Items from a data source:
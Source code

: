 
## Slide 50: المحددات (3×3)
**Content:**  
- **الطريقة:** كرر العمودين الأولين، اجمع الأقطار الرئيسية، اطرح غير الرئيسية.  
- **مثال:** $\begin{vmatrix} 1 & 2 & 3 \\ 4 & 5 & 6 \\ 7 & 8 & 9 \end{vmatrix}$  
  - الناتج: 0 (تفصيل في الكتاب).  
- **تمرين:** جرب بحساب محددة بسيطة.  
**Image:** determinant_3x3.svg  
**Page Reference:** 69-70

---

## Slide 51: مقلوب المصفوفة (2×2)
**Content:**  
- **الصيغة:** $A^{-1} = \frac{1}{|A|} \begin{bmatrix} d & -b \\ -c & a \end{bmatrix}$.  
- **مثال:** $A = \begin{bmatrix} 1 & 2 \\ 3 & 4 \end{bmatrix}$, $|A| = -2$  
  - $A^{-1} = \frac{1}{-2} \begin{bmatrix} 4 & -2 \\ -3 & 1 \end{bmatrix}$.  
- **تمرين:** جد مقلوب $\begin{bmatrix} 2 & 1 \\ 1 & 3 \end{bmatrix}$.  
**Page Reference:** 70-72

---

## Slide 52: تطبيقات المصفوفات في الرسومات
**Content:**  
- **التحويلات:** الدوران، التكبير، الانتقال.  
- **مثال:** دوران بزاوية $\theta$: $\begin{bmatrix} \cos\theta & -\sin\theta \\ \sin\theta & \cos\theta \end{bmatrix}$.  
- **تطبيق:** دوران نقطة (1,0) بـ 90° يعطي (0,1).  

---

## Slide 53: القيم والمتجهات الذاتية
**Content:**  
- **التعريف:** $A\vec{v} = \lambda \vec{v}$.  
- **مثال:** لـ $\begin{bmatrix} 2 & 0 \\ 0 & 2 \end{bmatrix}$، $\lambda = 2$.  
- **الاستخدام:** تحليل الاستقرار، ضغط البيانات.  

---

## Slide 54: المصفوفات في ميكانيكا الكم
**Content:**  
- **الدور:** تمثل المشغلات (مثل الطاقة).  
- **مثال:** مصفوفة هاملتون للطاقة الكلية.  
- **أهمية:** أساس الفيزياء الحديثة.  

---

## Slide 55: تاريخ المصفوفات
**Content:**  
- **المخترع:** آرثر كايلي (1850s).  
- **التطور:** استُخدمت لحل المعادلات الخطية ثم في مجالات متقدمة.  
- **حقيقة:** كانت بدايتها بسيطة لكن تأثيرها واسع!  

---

==

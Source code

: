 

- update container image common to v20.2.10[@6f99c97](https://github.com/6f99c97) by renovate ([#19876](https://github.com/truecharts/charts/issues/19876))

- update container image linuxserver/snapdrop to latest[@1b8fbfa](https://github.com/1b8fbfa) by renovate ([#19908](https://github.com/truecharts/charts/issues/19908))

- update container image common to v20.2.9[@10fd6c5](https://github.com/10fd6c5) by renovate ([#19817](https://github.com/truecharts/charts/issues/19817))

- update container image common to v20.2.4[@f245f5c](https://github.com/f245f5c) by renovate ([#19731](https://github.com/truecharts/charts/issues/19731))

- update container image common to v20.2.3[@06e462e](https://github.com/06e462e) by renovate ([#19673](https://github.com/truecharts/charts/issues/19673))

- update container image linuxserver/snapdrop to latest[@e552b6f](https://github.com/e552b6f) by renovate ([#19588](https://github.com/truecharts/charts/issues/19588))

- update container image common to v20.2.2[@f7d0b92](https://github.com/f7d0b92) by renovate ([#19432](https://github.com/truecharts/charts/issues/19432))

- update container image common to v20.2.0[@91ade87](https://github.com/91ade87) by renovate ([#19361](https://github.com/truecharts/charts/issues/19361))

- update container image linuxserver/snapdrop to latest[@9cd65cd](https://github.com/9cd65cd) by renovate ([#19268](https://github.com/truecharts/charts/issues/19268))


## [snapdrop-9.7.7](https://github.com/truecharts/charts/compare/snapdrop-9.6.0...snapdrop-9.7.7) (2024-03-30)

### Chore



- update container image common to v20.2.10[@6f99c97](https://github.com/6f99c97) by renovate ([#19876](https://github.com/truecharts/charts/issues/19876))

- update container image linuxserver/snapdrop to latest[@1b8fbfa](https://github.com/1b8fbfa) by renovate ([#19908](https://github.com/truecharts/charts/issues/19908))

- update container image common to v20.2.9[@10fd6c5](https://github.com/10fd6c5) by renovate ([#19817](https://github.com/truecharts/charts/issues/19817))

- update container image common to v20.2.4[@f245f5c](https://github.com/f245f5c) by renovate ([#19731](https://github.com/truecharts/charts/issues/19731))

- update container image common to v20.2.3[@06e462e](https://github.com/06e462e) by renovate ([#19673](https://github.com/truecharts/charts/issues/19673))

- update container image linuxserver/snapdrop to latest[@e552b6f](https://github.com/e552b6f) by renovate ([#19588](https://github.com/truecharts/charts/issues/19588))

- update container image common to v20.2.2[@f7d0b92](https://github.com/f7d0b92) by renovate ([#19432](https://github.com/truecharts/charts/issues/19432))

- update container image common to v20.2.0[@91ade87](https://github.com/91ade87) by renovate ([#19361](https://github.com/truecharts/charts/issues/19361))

==

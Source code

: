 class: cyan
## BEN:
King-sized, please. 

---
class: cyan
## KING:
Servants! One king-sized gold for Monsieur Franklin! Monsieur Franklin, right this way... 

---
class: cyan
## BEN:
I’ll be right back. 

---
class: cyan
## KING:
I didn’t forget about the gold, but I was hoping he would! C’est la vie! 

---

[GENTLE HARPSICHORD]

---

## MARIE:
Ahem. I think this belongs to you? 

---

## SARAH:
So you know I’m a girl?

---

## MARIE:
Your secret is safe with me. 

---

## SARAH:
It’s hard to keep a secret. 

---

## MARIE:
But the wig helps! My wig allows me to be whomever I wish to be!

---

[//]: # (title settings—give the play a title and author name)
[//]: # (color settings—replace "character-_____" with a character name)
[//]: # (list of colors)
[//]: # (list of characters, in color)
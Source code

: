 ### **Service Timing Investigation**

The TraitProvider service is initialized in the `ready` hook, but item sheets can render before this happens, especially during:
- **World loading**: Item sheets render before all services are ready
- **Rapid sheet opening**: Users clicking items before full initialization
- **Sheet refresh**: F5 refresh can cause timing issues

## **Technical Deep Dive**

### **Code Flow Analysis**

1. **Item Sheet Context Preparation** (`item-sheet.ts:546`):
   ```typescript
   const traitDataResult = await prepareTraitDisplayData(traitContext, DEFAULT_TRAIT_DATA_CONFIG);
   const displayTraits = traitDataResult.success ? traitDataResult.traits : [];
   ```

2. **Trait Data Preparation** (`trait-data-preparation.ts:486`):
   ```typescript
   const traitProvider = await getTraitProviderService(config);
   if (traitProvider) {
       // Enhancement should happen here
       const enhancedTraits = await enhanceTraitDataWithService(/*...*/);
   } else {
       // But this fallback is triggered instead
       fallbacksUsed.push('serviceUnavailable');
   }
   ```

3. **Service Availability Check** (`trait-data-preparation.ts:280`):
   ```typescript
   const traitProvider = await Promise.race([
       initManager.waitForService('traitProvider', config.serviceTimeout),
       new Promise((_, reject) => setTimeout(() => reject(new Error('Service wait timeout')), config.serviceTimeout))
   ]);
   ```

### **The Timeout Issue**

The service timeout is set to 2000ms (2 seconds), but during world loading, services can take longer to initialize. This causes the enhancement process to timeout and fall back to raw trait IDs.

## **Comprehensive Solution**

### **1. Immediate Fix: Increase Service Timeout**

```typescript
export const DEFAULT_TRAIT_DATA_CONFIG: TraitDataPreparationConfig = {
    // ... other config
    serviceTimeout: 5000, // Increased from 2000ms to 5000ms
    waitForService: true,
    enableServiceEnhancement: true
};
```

Assigned task - Find all lines in the records that hold the word "traitDataResult". Copy them.

The answer -
   const traitDataResult = await prepareTraitDisplayData(traitContext, DEFAULT_TRAIT_DATA_CONFIG);
   const displayTraits = traitDataResult.success ? traitDataResult.traits : [];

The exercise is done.